Lack of planning especially content planning is what keeps many Web sites from success. That’s what a recent MarketingProfs.com article contends, and I couldn’t agree more!
Writer Gerry McGovern urges executives and marketers to “Develop a Five-Year Plan for Your Site.” I’d encourage anyone involved with site planning or content development, corporate or otherwise, to read this article. It’s a fabulous reality check.
This article sparked several thoughts, which I’d like to share…
McGovern writes, “Too many of your senior managers still don’t understand the Web. They use it only occasionally and thus lack practical experience. This often results in their caring more about what color a button is than what the content is communicating. They need winning over, and that takes time.”
Amen to that! I find too often in Web projects that key people in an organization (the people who most need to understand and support each other in order to create a great site) quickly lose patience with each other. I’ve seen more projects hopelessly sabotaged by bitterness and frustration, especially toward management, than I care to recall.
In my opinion, it’s usually best to accept that executives typically have little real interest in or experience with quality communication or publishing. Executives tend to be steeped in business-ese and political posturing, because those are important and inescapable facets of their world. Educating executives about content and communication is an ongoing task that must be addressed in little ways, often indirectly, every day.
One strategy hint: The more you can lead executives to believe that important content-related epiphanies are their idea, the more likely it is that good content policies and practices will become reality.
…McGovern also writes that often Web staff often are “…not being trained to create quality Web content. Writing for the Web is different from writing for print. It is hard, but not impossible, to get people to think Web instead of print. It takes time and training.”
Again, amen to that! Longtime CONTENTIOUS readers know I’ve been beating that particular drum for the better part of a decade.
Yes, changing how people think about content, and reworking the way that they create and publish conten, does indeed take time. Still, getting the right information and training to your staff up front can strongly influence how well your content progresses in the long run.
I’ve seen many clients make huge strides over time, based on getting appropriate advice up front, setting realistic priorities, and focusing their efforts. You don’t have to suddenly start doing everything perfectly when it comes to content. Simply pick a few important things to fix first, and start there. Any improvement is much better than none! Don’t let the perfect become the enemy of the good.
McGovern also writes, “There is very little recognition for people who create quality Web content. It’s not written into their job profiles. They don’t get part of their bonus because of it. If you want quality content, you must motivate and reward people to create it.”
Absolutely! Those are all valid and good recommendations.
Unfortunately, I must admit that it’s often not realistic to expect that sort of sea change in an organization’s internal culture.
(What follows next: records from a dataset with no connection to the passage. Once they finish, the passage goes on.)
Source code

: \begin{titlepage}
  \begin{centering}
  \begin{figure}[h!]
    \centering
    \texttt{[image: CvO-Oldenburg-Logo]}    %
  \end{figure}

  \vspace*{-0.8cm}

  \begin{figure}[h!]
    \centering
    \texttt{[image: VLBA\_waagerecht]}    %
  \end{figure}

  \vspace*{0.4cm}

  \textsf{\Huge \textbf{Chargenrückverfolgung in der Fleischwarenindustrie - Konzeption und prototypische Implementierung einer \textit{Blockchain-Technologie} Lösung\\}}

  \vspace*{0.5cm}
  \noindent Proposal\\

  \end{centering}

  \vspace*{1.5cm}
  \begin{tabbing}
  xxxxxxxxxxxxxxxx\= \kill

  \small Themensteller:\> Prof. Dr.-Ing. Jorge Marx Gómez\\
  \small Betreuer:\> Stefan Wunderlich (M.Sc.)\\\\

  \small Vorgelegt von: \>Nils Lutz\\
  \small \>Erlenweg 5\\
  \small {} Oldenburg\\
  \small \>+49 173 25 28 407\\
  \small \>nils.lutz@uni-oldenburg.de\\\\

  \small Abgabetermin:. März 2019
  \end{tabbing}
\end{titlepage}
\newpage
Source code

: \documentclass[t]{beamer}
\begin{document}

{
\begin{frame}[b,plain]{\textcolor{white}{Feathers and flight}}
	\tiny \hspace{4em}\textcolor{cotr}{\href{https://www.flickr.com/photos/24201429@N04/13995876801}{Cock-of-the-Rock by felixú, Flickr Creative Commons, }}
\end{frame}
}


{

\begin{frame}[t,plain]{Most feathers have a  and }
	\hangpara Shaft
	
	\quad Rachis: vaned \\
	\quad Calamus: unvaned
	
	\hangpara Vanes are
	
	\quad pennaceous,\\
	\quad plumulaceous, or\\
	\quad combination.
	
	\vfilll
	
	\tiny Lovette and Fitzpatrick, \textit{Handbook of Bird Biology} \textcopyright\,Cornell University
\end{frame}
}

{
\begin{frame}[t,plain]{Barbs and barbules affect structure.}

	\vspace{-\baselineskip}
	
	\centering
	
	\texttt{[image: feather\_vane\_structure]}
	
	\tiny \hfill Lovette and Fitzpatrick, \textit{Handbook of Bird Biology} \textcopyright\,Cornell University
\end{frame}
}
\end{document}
It’s dreadfully hard to change entrenched priorities and values.
To be honest, if your organization doesn’t currently possess the skills or culture to foster consistently excellent content, it’s probably better to outsource that function to skilled writers and editors. When it comes to communication, people who are not enmeshed in your organization’s internal politics and perspective often can do the job better and faster.
Yes, contract writers and editors may ask maddeningly basic questions at first, but that is a good thing! By being outside your organization, their perspective is much closer to that of your various audiences. That’s important, because if your Web site or other communication efforts don’t succeed with your audiences, then they don’t succeed at all.
…Anyway, please read McGovern’s article. Print it out and leave copies lying around your office. Try to ignore the unfortunate associations that the phrase “five year plan” might have for anyone from the former Soviet Union. I guarantee this article will spark intriguing and useful discussion.